• _Problem description_
Below are the entries to work from; restate word for word the portion that opens with the line containing "- **2. MAC and IP address**" and closes with the line containing "- **3. UDP and TCP**", keeping both.
/---
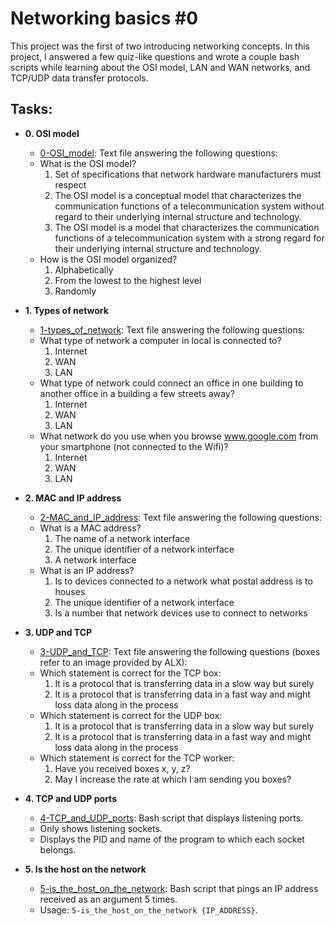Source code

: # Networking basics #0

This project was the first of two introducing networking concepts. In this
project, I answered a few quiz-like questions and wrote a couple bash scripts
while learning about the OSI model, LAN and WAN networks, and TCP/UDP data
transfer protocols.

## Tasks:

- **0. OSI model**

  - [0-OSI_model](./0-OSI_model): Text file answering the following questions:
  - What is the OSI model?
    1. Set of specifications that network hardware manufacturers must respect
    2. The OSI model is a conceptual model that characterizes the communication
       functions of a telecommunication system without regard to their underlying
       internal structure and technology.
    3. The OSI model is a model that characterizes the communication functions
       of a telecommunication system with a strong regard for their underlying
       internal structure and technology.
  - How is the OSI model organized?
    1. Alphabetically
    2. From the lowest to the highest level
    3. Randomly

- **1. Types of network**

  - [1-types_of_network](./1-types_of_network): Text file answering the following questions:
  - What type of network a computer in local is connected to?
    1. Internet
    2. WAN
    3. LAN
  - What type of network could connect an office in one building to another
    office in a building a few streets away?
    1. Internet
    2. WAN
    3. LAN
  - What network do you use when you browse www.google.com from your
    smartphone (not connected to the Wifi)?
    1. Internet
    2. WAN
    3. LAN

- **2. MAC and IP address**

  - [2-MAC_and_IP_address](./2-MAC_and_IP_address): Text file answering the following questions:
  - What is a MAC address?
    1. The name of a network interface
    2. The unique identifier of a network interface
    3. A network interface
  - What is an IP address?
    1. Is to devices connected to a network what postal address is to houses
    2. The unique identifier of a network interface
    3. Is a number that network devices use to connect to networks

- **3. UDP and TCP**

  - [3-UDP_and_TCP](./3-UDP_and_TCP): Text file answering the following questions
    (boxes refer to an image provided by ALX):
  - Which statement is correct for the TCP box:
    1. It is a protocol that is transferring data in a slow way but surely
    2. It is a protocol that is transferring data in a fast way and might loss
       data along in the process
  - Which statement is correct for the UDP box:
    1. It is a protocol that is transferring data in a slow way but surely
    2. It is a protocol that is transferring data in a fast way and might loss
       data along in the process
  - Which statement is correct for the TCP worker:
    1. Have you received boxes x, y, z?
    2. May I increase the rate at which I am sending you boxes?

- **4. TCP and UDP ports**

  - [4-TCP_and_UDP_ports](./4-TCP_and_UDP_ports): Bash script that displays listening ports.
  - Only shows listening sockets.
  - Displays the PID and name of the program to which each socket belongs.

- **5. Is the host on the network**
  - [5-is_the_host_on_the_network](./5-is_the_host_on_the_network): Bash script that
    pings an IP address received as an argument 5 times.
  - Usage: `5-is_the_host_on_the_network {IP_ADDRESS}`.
\---
/---
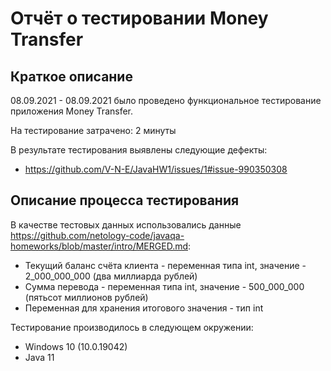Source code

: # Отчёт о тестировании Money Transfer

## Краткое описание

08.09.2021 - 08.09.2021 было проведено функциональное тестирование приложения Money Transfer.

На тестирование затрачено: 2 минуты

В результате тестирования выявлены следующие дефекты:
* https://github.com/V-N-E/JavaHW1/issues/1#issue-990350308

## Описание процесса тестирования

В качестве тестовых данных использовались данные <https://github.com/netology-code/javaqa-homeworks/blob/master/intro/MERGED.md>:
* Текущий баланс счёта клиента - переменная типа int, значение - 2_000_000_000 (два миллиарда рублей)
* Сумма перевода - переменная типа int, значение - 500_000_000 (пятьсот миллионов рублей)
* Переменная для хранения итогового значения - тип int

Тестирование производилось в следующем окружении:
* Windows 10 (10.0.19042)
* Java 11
\---
/---
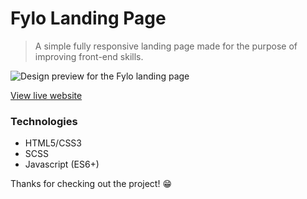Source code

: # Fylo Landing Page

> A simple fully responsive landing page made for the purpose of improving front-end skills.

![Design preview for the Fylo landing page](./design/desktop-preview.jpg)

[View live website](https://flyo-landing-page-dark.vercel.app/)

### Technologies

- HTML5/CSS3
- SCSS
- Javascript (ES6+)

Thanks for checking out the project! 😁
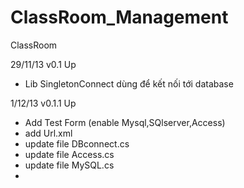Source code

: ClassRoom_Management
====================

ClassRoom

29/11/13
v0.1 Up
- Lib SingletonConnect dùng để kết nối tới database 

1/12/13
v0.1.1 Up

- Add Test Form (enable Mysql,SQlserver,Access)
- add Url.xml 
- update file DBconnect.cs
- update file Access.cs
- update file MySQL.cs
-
\---
• _Output for this task_
- **2. MAC and IP address**

  - [2-MAC_and_IP_address](./2-MAC_and_IP_address): Text file answering the following questions:
  - What is a MAC address?
    1. The name of a network interface
    2. The unique identifier of a network interface
    3. A network interface
  - What is an IP address?
    1. Is to devices connected to a network what postal address is to houses
    2. The unique identifier of a network interface
    3. Is a number that network devices use to connect to networks

- **3. UDP and TCP**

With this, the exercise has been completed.